Source data –
###

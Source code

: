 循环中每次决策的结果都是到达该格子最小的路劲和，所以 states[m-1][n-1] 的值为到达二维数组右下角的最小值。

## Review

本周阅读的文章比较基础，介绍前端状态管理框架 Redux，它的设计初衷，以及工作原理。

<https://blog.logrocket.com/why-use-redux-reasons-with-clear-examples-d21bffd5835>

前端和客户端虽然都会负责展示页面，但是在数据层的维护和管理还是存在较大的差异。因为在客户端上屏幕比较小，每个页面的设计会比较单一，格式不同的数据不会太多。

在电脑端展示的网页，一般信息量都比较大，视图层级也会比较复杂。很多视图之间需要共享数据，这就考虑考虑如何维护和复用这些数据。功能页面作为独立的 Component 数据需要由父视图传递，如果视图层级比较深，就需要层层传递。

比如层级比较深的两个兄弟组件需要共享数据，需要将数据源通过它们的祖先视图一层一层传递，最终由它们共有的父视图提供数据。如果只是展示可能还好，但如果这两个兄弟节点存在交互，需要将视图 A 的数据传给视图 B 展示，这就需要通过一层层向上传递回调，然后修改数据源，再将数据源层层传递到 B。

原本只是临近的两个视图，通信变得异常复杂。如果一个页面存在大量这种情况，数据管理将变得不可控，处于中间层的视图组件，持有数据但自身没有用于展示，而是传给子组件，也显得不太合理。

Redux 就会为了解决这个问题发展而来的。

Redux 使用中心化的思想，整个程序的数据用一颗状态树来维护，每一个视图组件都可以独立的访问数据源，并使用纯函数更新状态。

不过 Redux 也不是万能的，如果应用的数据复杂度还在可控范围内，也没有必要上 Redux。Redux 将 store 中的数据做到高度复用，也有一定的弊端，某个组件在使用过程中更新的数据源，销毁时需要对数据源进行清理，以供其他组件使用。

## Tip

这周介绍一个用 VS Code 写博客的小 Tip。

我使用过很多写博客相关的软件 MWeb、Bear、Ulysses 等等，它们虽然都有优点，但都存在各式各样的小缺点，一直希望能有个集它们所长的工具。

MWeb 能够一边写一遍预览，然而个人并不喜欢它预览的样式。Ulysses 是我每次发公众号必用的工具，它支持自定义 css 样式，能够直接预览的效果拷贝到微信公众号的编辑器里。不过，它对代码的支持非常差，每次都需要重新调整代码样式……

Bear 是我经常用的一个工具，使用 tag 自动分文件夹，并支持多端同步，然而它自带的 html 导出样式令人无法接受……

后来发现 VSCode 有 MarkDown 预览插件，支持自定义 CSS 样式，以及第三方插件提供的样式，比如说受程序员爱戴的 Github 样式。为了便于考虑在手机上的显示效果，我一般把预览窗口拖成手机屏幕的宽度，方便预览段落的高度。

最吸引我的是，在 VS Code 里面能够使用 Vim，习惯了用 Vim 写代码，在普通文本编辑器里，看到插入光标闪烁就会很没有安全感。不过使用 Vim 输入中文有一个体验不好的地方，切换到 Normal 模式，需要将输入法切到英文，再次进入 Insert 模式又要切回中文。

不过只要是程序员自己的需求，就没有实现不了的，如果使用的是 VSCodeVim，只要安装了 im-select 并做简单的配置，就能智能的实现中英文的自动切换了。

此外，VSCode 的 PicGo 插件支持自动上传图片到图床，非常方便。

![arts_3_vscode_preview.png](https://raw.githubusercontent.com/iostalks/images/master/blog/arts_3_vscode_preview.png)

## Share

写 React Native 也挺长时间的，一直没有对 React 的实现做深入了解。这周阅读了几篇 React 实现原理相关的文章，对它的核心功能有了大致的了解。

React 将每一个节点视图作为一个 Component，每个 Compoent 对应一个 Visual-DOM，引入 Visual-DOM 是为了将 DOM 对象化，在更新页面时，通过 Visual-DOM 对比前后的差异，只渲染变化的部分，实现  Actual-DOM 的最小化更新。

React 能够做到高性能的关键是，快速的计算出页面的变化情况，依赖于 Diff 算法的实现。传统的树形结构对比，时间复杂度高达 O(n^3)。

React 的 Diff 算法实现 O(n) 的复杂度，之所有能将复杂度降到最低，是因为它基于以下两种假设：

###

Work instructions – No line before the one containing "MWeb 能够一边写一遍预览，然而个人并不喜欢它预览的样式。Ulysses 是我每次发公众号必用的工具，它支持自定义" should be copied; restate that line and all the rest through the end of the data above word for word.

Exercise answer –
MWeb 能够一边写一遍预览，然而个人并不喜欢它预览的样式。Ulysses 是我每次发公众号必用的工具，它支持自定义 css 样式，能够直接预览的效果拷贝到微信公众号的编辑器里。不过，它对代码的支持非常差，每次都需要重新调整代码样式……

Bear 是我经常用的一个工具，使用 tag 自动分文件夹，并支持多端同步，然而它自带的 html 导出样式令人无法接受……

后来发现 VSCode 有 MarkDown 预览插件，支持自定义 CSS 样式，以及第三方插件提供的样式，比如说受程序员爱戴的 Github 样式。为了便于考虑在手机上的显示效果，我一般把预览窗口拖成手机屏幕的宽度，方便预览段落的高度。

最吸引我的是，在 VS Code 里面能够使用 Vim，习惯了用 Vim 写代码，在普通文本编辑器里，看到插入光标闪烁就会很没有安全感。不过使用 Vim 输入中文有一个体验不好的地方，切换到 Normal 模式，需要将输入法切到英文，再次进入 Insert 模式又要切回中文。

不过只要是程序员自己的需求，就没有实现不了的，如果使用的是 VSCodeVim，只要安装了 im-select 并做简单的配置，就能智能的实现中英文的自动切换了。

此外，VSCode 的 PicGo 插件支持自动上传图片到图床，非常方便。

![arts_3_vscode_preview.png](https://raw.githubusercontent.com/iostalks/images/master/blog/arts_3_vscode_preview.png)

## Share

写 React Native 也挺长时间的，一直没有对 React 的实现做深入了解。这周阅读了几篇 React 实现原理相关的文章，对它的核心功能有了大致的了解。

React 将每一个节点视图作为一个 Component，每个 Compoent 对应一个 Visual-DOM，引入 Visual-DOM 是为了将 DOM 对象化，在更新页面时，通过 Visual-DOM 对比前后的差异，只渲染变化的部分，实现  Actual-DOM 的最小化更新。

React 能够做到高性能的关键是，快速的计算出页面的变化情况，依赖于 Diff 算法的实现。传统的树形结构对比，时间复杂度高达 O(n^3)。

React 的 Diff 算法实现 O(n) 的复杂度，之所有能将复杂度降到最低，是因为它基于以下两种假设：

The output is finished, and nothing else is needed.